DIRECTIONS FOR THIS TASK – From the first line to the last, write out the material verbatim.

'''

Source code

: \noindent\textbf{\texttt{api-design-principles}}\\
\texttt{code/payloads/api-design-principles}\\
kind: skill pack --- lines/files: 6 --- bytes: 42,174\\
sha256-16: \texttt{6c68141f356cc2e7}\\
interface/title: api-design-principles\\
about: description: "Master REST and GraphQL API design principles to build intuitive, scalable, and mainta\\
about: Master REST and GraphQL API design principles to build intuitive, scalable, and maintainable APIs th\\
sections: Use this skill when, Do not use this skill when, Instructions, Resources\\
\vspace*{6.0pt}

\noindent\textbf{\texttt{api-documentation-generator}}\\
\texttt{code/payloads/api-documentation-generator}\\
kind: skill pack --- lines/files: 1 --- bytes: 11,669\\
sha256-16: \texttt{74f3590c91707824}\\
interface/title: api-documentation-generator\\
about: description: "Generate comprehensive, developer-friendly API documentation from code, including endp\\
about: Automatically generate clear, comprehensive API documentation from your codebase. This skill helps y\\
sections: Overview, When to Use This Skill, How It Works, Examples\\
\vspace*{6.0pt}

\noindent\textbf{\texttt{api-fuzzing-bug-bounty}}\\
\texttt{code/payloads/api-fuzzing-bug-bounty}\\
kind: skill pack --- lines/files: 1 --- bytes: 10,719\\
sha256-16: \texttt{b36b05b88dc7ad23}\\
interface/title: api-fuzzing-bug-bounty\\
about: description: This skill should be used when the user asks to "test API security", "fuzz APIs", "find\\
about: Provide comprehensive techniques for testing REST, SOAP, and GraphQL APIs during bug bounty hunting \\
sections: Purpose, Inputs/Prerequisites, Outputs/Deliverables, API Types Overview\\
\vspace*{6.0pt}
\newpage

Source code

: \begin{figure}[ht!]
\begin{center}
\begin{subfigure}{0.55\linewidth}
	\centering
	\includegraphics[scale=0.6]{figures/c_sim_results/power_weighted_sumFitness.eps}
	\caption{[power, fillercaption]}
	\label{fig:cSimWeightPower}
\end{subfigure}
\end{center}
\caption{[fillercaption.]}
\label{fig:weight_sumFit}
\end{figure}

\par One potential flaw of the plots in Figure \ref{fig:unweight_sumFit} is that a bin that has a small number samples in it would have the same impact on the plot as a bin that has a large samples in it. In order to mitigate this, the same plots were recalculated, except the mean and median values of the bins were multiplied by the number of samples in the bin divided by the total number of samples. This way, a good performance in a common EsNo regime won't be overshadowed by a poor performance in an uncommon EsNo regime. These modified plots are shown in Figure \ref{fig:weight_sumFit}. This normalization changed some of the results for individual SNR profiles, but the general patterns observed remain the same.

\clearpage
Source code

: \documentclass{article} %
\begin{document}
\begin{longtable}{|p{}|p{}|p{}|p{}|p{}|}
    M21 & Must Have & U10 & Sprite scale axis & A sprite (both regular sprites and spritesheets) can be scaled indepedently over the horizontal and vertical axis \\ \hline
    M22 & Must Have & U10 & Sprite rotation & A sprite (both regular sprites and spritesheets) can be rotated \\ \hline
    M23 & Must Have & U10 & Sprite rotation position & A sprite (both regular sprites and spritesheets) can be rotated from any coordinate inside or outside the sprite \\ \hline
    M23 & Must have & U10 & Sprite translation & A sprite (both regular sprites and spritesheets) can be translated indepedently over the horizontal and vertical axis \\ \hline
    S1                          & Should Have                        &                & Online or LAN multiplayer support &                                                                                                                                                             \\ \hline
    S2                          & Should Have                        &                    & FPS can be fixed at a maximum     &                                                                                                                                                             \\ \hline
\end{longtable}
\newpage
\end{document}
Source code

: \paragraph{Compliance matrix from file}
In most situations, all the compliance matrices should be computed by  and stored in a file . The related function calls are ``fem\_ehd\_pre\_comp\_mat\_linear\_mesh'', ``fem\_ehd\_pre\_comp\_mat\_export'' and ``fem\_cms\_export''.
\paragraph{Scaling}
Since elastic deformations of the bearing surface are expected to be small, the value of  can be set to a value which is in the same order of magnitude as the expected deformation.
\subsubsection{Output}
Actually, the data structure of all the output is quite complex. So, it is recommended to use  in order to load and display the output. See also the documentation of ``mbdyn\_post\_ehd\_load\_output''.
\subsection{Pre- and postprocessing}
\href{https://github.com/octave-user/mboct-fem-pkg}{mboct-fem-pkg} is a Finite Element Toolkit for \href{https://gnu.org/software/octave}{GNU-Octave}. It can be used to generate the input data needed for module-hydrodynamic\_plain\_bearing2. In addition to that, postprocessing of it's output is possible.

'''

SOLUTION BELOW –
Source code

: \noindent\textbf{\texttt{api-design-principles}}\\
\texttt{code/payloads/api-design-principles}\\
kind: skill pack --- lines/files: 6 --- bytes: 42,174\\
sha256-16: \texttt{6c68141f356cc2e7}\\
interface/title: api-design-principles\\
about: description: "Master REST and GraphQL API design principles to build intuitive, scalable, and mainta\\
about: Master REST and GraphQL API design principles to build intuitive, scalable, and maintainable APIs th\\
sections: Use this skill when, Do not use this skill when, Instructions, Resources\\
\vspace*{6.0pt}

\noindent\textbf{\texttt{api-documentation-generator}}\\
\texttt{code/payloads/api-documentation-generator}\\
kind: skill pack --- lines/files: 1 --- bytes: 11,669\\
sha256-16: \texttt{74f3590c91707824}\\
interface/title: api-documentation-generator\\
about: description: "Generate comprehensive, developer-friendly API documentation from code, including endp\\
about: Automatically generate clear, comprehensive API documentation from your codebase. This skill helps y\\
sections: Overview, When to Use This Skill, How It Works, Examples\\
\vspace*{6.0pt}

\noindent\textbf{\texttt{api-fuzzing-bug-bounty}}\\
\texttt{code/payloads/api-fuzzing-bug-bounty}\\
kind: skill pack --- lines/files: 1 --- bytes: 10,719\\
sha256-16: \texttt{b36b05b88dc7ad23}\\
interface/title: api-fuzzing-bug-bounty\\
about: description: This skill should be used when the user asks to "test API security", "fuzz APIs", "find\\
about: Provide comprehensive techniques for testing REST, SOAP, and GraphQL APIs during bug bounty hunting \\
sections: Purpose, Inputs/Prerequisites, Outputs/Deliverables, API Types Overview\\
\vspace*{6.0pt}
\newpage

Source code

: \begin{figure}[ht!]
\begin{center}
\begin{subfigure}{0.55\linewidth}
	\centering
	\includegraphics[scale=0.6]{figures/c_sim_results/power_weighted_sumFitness.eps}
	\caption{[power, fillercaption]}
	\label{fig:cSimWeightPower}
\end{subfigure}
\end{center}
\caption{[fillercaption.]}
\label{fig:weight_sumFit}
\end{figure}

\par One potential flaw of the plots in Figure \ref{fig:unweight_sumFit} is that a bin that has a small number samples in it would have the same impact on the plot as a bin that has a large samples in it. In order to mitigate this, the same plots were recalculated, except the mean and median values of the bins were multiplied by the number of samples in the bin divided by the total number of samples. This way, a good performance in a common EsNo regime won't be overshadowed by a poor performance in an uncommon EsNo regime. These modified plots are shown in Figure \ref{fig:weight_sumFit}. This normalization changed some of the results for individual SNR profiles, but the general patterns observed remain the same.

\clearpage
Source code

: \documentclass{article} %
\begin{document}
\begin{longtable}{|p{}|p{}|p{}|p{}|p{}|}
    M21 & Must Have & U10 & Sprite scale axis & A sprite (both regular sprites and spritesheets) can be scaled indepedently over the horizontal and vertical axis \\ \hline
    M22 & Must Have & U10 & Sprite rotation & A sprite (both regular sprites and spritesheets) can be rotated \\ \hline
    M23 & Must Have & U10 & Sprite rotation position & A sprite (both regular sprites and spritesheets) can be rotated from any coordinate inside or outside the sprite \\ \hline
    M23 & Must have & U10 & Sprite translation & A sprite (both regular sprites and spritesheets) can be translated indepedently over the horizontal and vertical axis \\ \hline
    S1                          & Should Have                        &                & Online or LAN multiplayer support &                                                                                                                                                             \\ \hline
    S2                          & Should Have                        &                    & FPS can be fixed at a maximum     &                                                                                                                                                             \\ \hline
\end{longtable}
\newpage
\end{document}
Source code

: \paragraph{Compliance matrix from file}
In most situations, all the compliance matrices should be computed by  and stored in a file . The related function calls are ``fem\_ehd\_pre\_comp\_mat\_linear\_mesh'', ``fem\_ehd\_pre\_comp\_mat\_export'' and ``fem\_cms\_export''.
\paragraph{Scaling}
Since elastic deformations of the bearing surface are expected to be small, the value of  can be set to a value which is in the same order of magnitude as the expected deformation.
\subsubsection{Output}
Actually, the data structure of all the output is quite complex. So, it is recommended to use  in order to load and display the output. See also the documentation of ``mbdyn\_post\_ehd\_load\_output''.
\subsection{Pre- and postprocessing}
\href{https://github.com/octave-user/mboct-fem-pkg}{mboct-fem-pkg} is a Finite Element Toolkit for \href{https://gnu.org/software/octave}{GNU-Octave}. It can be used to generate the input data needed for module-hydrodynamic\_plain\_bearing2. In addition to that, postprocessing of it's output is possible.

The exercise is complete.